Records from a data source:
****************************************

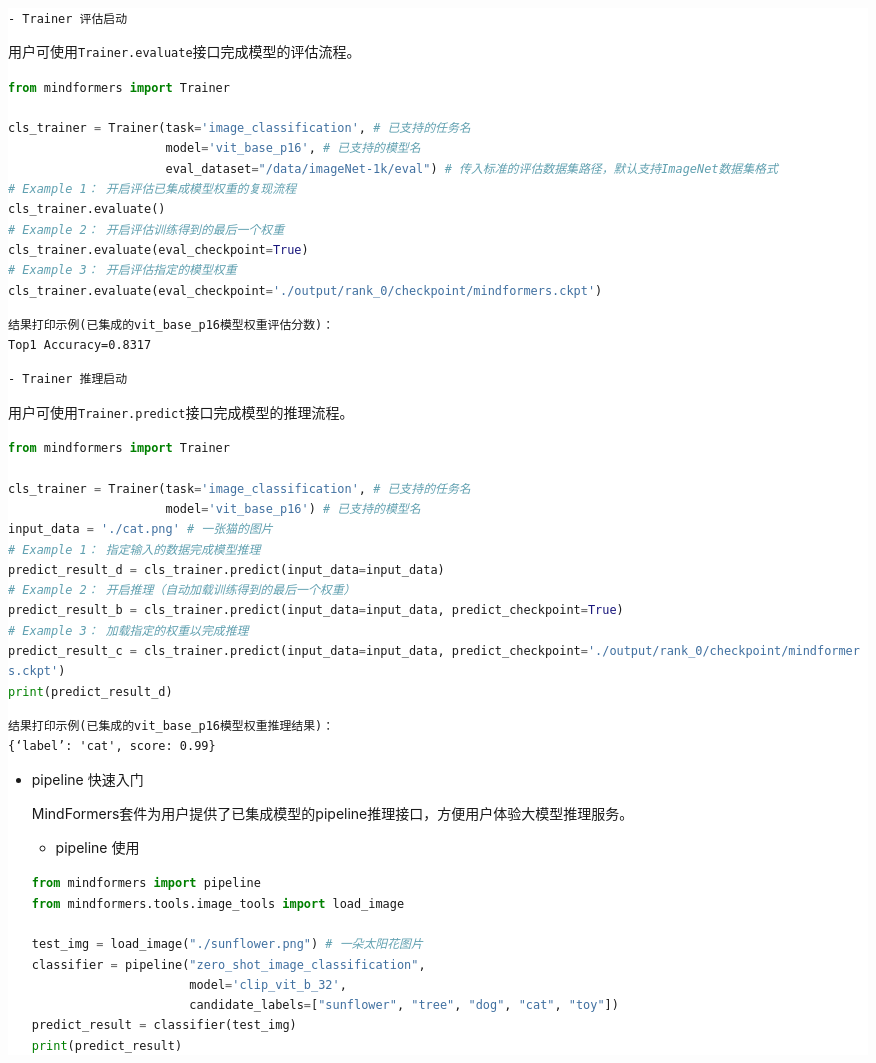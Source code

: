     - Trainer 评估启动

  用户可使用`Trainer.evaluate`接口完成模型的评估流程。

  ```python
  from mindformers import Trainer

  cls_trainer = Trainer(task='image_classification', # 已支持的任务名
                        model='vit_base_p16', # 已支持的模型名
                        eval_dataset="/data/imageNet-1k/eval") # 传入标准的评估数据集路径，默认支持ImageNet数据集格式
  # Example 1： 开启评估已集成模型权重的复现流程
  cls_trainer.evaluate()
  # Example 2： 开启评估训练得到的最后一个权重
  cls_trainer.evaluate(eval_checkpoint=True)
  # Example 3： 开启评估指定的模型权重
  cls_trainer.evaluate(eval_checkpoint='./output/rank_0/checkpoint/mindformers.ckpt')
  ```

  ```text
  结果打印示例(已集成的vit_base_p16模型权重评估分数)：
  Top1 Accuracy=0.8317
  ```

    - Trainer 推理启动

  用户可使用`Trainer.predict`接口完成模型的推理流程。

  ```python
  from mindformers import Trainer

  cls_trainer = Trainer(task='image_classification', # 已支持的任务名
                        model='vit_base_p16') # 已支持的模型名
  input_data = './cat.png' # 一张猫的图片
  # Example 1： 指定输入的数据完成模型推理
  predict_result_d = cls_trainer.predict(input_data=input_data)
  # Example 2： 开启推理（自动加载训练得到的最后一个权重）
  predict_result_b = cls_trainer.predict(input_data=input_data, predict_checkpoint=True)
  # Example 3： 加载指定的权重以完成推理
  predict_result_c = cls_trainer.predict(input_data=input_data, predict_checkpoint='./output/rank_0/checkpoint/mindformers.ckpt')
  print(predict_result_d)
  ```

  ```text
  结果打印示例(已集成的vit_base_p16模型权重推理结果)：
  {‘label’: 'cat', score: 0.99}
  ```

* pipeline 快速入门

  MindFormers套件为用户提供了已集成模型的pipeline推理接口，方便用户体验大模型推理服务。

    - pipeline 使用

  ```python
  from mindformers import pipeline
  from mindformers.tools.image_tools import load_image

  test_img = load_image("./sunflower.png") # 一朵太阳花图片
  classifier = pipeline("zero_shot_image_classification",
                        model='clip_vit_b_32',
                        candidate_labels=["sunflower", "tree", "dog", "cat", "toy"])
  predict_result = classifier(test_img)
  print(predict_result)
  ```
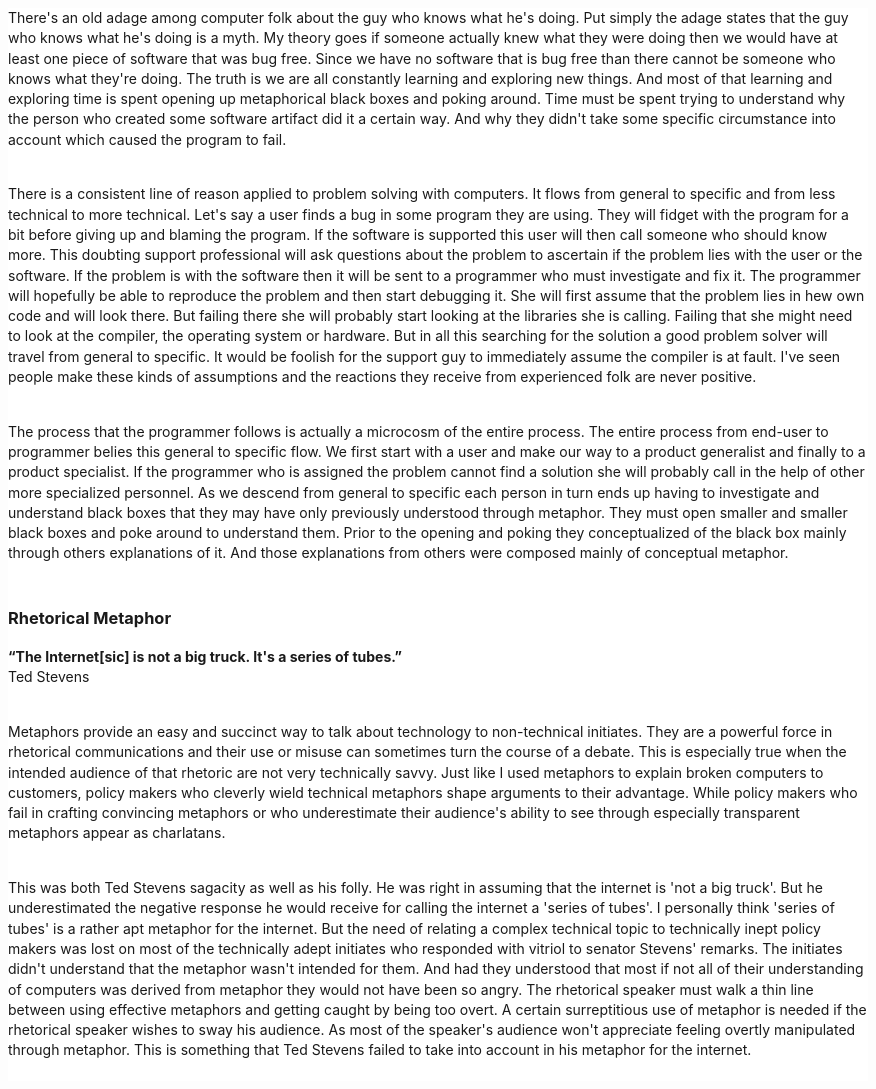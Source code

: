 There's an old adage among computer folk about the guy who knows what he's doing. Put simply the adage states that the guy who knows what he's doing is a myth. My theory goes if someone actually knew what they were doing then we would have at least one piece of software that was bug free. Since we have no software that is bug free than there cannot be someone who knows what they're doing. The truth is we are all constantly learning and exploring new things. And most of that learning and exploring time is spent opening up metaphorical black boxes and poking around. Time must be spent trying to understand why the person who created some software artifact did it a certain way. And why they didn't take some specific circumstance into account which caused the program to fail.  
<br/>

There is a consistent line of reason applied to problem solving with computers. It flows from general to specific and from less technical to more technical. Let's say a user finds a bug in some program they are using. They will fidget with the program for a bit before giving up and blaming the program. If the software is supported this user will then call someone who should know more. This doubting support professional will ask questions about the problem to ascertain if the problem lies with the user or the software. If the problem is with the software then it will be sent to a programmer who must investigate and fix it. The programmer will hopefully be able to reproduce the problem and then start debugging it. She will first assume that the problem lies in hew own code and will look there. But failing there she will probably start looking at the libraries she is calling. Failing that she might need to look at the compiler, the operating system or hardware. But in all this searching for the solution a good problem solver will travel from general to specific. It would be foolish for the support guy to immediately assume the compiler is at fault. I've seen people make these kinds of assumptions and the reactions they receive from experienced folk are never positive.  
<br/>

The process that the programmer follows is actually a microcosm of the entire process. The entire process from end-user to programmer belies this general to specific flow. We first start with a user and make our way to a product generalist and finally to a product specialist. If the programmer who is assigned the problem cannot find a solution she will probably call in the help of other more specialized personnel. As we descend from general to specific each person in turn ends up having to investigate and understand black boxes that they may have only previously understood through metaphor. They must open smaller and smaller black boxes and poke around to understand them. Prior to the opening and poking they conceptualized of the black box mainly through others explanations of it. And those explanations from others were composed mainly of conceptual metaphor.   
<br/>

### Rhetorical Metaphor

**“The Internet[sic] is not a big truck. It's a series of tubes.”**  
Ted Stevens  
<br/>

Metaphors provide an easy and succinct way to talk about technology to non-technical initiates. They are a powerful force in rhetorical communications and their use or misuse can sometimes turn the course of a debate. This is especially true when the intended audience of that rhetoric are not very technically savvy. Just like I used metaphors to explain broken computers to customers, policy makers who cleverly wield technical metaphors shape arguments to their advantage. While policy makers who fail in crafting convincing metaphors or who underestimate their audience's ability to see through especially transparent metaphors appear as charlatans.  
<br/>

This was both Ted Stevens sagacity as well as his folly. He was right in assuming that the internet is 'not a big truck'. But he underestimated the negative response he would receive for calling the internet a 'series of tubes'. I personally think 'series of tubes' is a rather apt metaphor for the internet. But the need of relating a complex technical topic to technically inept policy makers was lost on most of the technically adept initiates who responded with vitriol to senator Stevens' remarks. The initiates didn't understand that the metaphor wasn't intended for them. And had they understood that most if not all of their understanding of computers was derived from metaphor they would not have been so angry. The rhetorical speaker must walk a thin line between using effective metaphors and getting caught by being too overt. A certain surreptitious use of metaphor is needed if the rhetorical speaker wishes to sway his audience. As most of the speaker's audience won't appreciate feeling overtly manipulated through metaphor. This is something that Ted Stevens failed to take into account in his metaphor for the internet.  
<br/>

****************************************

YOUR ASSIGNMENT: Return every line of the records exactly as given, pictures excluded.

RESPONSE TO THIS EXERCISE:
Source code

:     - Trainer 评估启动

  用户可使用`Trainer.evaluate`接口完成模型的评估流程。

  ```python
  from mindformers import Trainer

  cls_trainer = Trainer(task='image_classification', # 已支持的任务名
                        model='vit_base_p16', # 已支持的模型名
                        eval_dataset="/data/imageNet-1k/eval") # 传入标准的评估数据集路径，默认支持ImageNet数据集格式
  # Example 1： 开启评估已集成模型权重的复现流程
  cls_trainer.evaluate()
  # Example 2： 开启评估训练得到的最后一个权重
  cls_trainer.evaluate(eval_checkpoint=True)
  # Example 3： 开启评估指定的模型权重
  cls_trainer.evaluate(eval_checkpoint='./output/rank_0/checkpoint/mindformers.ckpt')
  ```

  ```text
  结果打印示例(已集成的vit_base_p16模型权重评估分数)：
  Top1 Accuracy=0.8317
  ```

    - Trainer 推理启动

  用户可使用`Trainer.predict`接口完成模型的推理流程。

  ```python
  from mindformers import Trainer

  cls_trainer = Trainer(task='image_classification', # 已支持的任务名
                        model='vit_base_p16') # 已支持的模型名
  input_data = './cat.png' # 一张猫的图片
  # Example 1： 指定输入的数据完成模型推理
  predict_result_d = cls_trainer.predict(input_data=input_data)
  # Example 2： 开启推理（自动加载训练得到的最后一个权重）
  predict_result_b = cls_trainer.predict(input_data=input_data, predict_checkpoint=True)
  # Example 3： 加载指定的权重以完成推理
  predict_result_c = cls_trainer.predict(input_data=input_data, predict_checkpoint='./output/rank_0/checkpoint/mindformers.ckpt')
  print(predict_result_d)
  ```

  ```text
  结果打印示例(已集成的vit_base_p16模型权重推理结果)：
  {‘label’: 'cat', score: 0.99}
  ```

* pipeline 快速入门

  MindFormers套件为用户提供了已集成模型的pipeline推理接口，方便用户体验大模型推理服务。

    - pipeline 使用

  ```python
  from mindformers import pipeline
  from mindformers.tools.image_tools import load_image

  test_img = load_image("./sunflower.png") # 一朵太阳花图片
  classifier = pipeline("zero_shot_image_classification",
                        model='clip_vit_b_32',
                        candidate_labels=["sunflower", "tree", "dog", "cat", "toy"])
  predict_result = classifier(test_img)
  print(predict_result)
  ```
Source code

: There's an old adage among computer folk about the guy who knows what he's doing. Put simply the adage states that the guy who knows what he's doing is a myth. My theory goes if someone actually knew what they were doing then we would have at least one piece of software that was bug free. Since we have no software that is bug free than there cannot be someone who knows what they're doing. The truth is we are all constantly learning and exploring new things. And most of that learning and exploring time is spent opening up metaphorical black boxes and poking around. Time must be spent trying to understand why the person who created some software artifact did it a certain way. And why they didn't take some specific circumstance into account which caused the program to fail.  
<br/>

There is a consistent line of reason applied to problem solving with computers. It flows from general to specific and from less technical to more technical. Let's say a user finds a bug in some program they are using. They will fidget with the program for a bit before giving up and blaming the program. If the software is supported this user will then call someone who should know more. This doubting support professional will ask questions about the problem to ascertain if the problem lies with the user or the software. If the problem is with the software then it will be sent to a programmer who must investigate and fix it. The programmer will hopefully be able to reproduce the problem and then start debugging it. She will first assume that the problem lies in hew own code and will look there. But failing there she will probably start looking at the libraries she is calling. Failing that she might need to look at the compiler, the operating system or hardware. But in all this searching for the solution a good problem solver will travel from general to specific. It would be foolish for the support guy to immediately assume the compiler is at fault. I've seen people make these kinds of assumptions and the reactions they receive from experienced folk are never positive.  
<br/>

The process that the programmer follows is actually a microcosm of the entire process. The entire process from end-user to programmer belies this general to specific flow. We first start with a user and make our way to a product generalist and finally to a product specialist. If the programmer who is assigned the problem cannot find a solution she will probably call in the help of other more specialized personnel. As we descend from general to specific each person in turn ends up having to investigate and understand black boxes that they may have only previously understood through metaphor. They must open smaller and smaller black boxes and poke around to understand them. Prior to the opening and poking they conceptualized of the black box mainly through others explanations of it. And those explanations from others were composed mainly of conceptual metaphor.   
<br/>

### Rhetorical Metaphor

**“The Internet[sic] is not a big truck. It's a series of tubes.”**  
Ted Stevens  
<br/>

Metaphors provide an easy and succinct way to talk about technology to non-technical initiates. They are a powerful force in rhetorical communications and their use or misuse can sometimes turn the course of a debate. This is especially true when the intended audience of that rhetoric are not very technically savvy. Just like I used metaphors to explain broken computers to customers, policy makers who cleverly wield technical metaphors shape arguments to their advantage. While policy makers who fail in crafting convincing metaphors or who underestimate their audience's ability to see through especially transparent metaphors appear as charlatans.  
<br/>

This was both Ted Stevens sagacity as well as his folly. He was right in assuming that the internet is 'not a big truck'. But he underestimated the negative response he would receive for calling the internet a 'series of tubes'. I personally think 'series of tubes' is a rather apt metaphor for the internet. But the need of relating a complex technical topic to technically inept policy makers was lost on most of the technically adept initiates who responded with vitriol to senator Stevens' remarks. The initiates didn't understand that the metaphor wasn't intended for them. And had they understood that most if not all of their understanding of computers was derived from metaphor they would not have been so angry. The rhetorical speaker must walk a thin line between using effective metaphors and getting caught by being too overt. A certain surreptitious use of metaphor is needed if the rhetorical speaker wishes to sway his audience. As most of the speaker's audience won't appreciate feeling overtly manipulated through metaphor. This is something that Ted Stevens failed to take into account in his metaphor for the internet.  
<br/>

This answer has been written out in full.